Tuesday, November 12, 2024

Arguments against paying for plasma and other Substances of Human Origin (SoHO)

 Substances of Human Origin (SoHO) have a growing, often lifesaving role in modern medicine, from breast milk for premature babies, to kidneys for transplant, to blood and blood plasma, which the World Health Organization categorizes as an essential medicine for a wide variety of ailments and injuries.  However concern for protecting the donors of SoHO from exploitation has led to a considerable debate about whether donation must always be uncompensated, and motivated purely by altruism.
 

Two important cases are donation of kidneys and of blood plasma.
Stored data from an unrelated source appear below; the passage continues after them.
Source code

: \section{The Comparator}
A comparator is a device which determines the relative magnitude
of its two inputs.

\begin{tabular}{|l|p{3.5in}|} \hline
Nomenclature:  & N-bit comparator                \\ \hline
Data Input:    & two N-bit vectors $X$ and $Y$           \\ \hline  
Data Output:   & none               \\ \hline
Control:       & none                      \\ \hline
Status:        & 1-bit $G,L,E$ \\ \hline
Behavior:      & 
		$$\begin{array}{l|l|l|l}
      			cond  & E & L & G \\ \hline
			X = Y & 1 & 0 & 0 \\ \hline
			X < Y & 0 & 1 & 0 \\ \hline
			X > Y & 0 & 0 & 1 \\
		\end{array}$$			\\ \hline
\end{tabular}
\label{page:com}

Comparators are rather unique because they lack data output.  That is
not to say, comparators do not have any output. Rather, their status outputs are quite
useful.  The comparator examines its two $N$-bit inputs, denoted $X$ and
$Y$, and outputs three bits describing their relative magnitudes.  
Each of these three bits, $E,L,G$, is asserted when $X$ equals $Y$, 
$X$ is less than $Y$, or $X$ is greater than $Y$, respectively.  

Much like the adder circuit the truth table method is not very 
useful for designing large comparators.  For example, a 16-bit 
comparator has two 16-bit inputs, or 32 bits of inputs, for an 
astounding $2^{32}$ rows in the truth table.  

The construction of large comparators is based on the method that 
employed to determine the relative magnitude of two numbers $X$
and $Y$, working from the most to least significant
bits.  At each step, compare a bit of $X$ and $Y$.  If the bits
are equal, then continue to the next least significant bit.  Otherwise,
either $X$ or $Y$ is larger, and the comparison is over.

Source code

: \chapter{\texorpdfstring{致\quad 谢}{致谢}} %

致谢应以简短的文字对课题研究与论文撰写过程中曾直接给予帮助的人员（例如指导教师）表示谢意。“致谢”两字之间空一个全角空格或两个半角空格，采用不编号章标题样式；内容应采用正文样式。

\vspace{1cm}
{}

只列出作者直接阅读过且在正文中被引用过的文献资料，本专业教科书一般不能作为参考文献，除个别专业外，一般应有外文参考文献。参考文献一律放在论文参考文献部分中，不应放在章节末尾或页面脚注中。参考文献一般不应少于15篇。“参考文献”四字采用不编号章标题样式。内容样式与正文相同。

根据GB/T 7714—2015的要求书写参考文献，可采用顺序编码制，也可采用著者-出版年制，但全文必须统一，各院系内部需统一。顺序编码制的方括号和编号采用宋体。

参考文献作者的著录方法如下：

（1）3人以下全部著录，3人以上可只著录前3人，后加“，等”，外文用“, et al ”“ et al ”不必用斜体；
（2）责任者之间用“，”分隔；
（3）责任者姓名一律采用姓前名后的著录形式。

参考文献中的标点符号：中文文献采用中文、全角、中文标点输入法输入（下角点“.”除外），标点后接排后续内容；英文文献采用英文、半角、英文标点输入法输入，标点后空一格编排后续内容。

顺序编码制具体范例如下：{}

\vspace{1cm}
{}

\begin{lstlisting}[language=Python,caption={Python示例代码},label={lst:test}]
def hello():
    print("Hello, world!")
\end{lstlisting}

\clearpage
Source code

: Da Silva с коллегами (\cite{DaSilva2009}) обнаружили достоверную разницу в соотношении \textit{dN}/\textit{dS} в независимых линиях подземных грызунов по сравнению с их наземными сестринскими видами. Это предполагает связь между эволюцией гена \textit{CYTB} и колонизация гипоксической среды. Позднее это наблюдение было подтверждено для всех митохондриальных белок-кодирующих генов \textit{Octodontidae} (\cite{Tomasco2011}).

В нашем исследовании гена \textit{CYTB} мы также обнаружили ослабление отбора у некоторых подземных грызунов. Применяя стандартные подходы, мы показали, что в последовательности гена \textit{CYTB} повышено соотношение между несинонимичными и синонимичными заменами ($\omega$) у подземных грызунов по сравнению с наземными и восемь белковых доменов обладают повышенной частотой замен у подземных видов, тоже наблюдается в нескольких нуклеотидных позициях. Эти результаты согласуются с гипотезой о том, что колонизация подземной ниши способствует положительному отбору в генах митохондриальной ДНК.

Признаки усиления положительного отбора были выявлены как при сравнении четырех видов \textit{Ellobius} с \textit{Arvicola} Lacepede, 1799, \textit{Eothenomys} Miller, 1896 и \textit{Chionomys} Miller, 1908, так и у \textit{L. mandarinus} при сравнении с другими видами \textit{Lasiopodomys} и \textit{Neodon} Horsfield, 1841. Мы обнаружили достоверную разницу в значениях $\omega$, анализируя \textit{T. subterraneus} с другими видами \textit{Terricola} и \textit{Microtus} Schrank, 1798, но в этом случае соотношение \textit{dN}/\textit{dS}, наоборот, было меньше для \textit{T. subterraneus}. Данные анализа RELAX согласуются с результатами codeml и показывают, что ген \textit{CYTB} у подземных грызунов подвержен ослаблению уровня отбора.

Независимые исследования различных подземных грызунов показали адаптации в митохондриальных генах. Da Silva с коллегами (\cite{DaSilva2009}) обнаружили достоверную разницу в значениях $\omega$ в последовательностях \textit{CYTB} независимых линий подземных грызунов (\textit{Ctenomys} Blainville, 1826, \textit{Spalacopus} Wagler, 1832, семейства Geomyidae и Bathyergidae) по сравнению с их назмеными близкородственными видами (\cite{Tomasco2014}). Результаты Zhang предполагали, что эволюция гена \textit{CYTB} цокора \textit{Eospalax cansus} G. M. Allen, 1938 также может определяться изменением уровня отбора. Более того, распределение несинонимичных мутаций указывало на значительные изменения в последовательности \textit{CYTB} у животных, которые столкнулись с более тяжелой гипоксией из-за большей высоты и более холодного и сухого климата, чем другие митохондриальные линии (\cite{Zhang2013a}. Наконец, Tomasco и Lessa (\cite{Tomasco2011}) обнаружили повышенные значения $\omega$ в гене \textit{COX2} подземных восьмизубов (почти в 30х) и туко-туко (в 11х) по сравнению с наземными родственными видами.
Payment to donors of kidneys for transplant is banned almost everywhere, but a few countries (among which the U.S. is prominent) allow payment to plasma donors. Kidneys are in short supply, so patients with kidney failure very often die prematurely without receiving a transplant, but among high and middle income countries almost no one is today dying from a shortage of plasma and plasma products.  That isn’t because countries that don’t pay plasma donors generate sufficient supply for their domestic needs, it is because they can import plasma pharmaceuticals from countries that do pay donors, chiefly the U.S. which exports tens of billions of dollars of plasma products annually.
 

Here's an article arguing that payment for plasma and other SoHOs is always and everywhere wrong and should be stopped. (The  authors seem to agree with the WHO that countries should raise enough plasma domestically from unpaid donors, although no country has yet managed to do this.)  Furthermore, they suggest that companies that collect and process plasma must be nonprofits.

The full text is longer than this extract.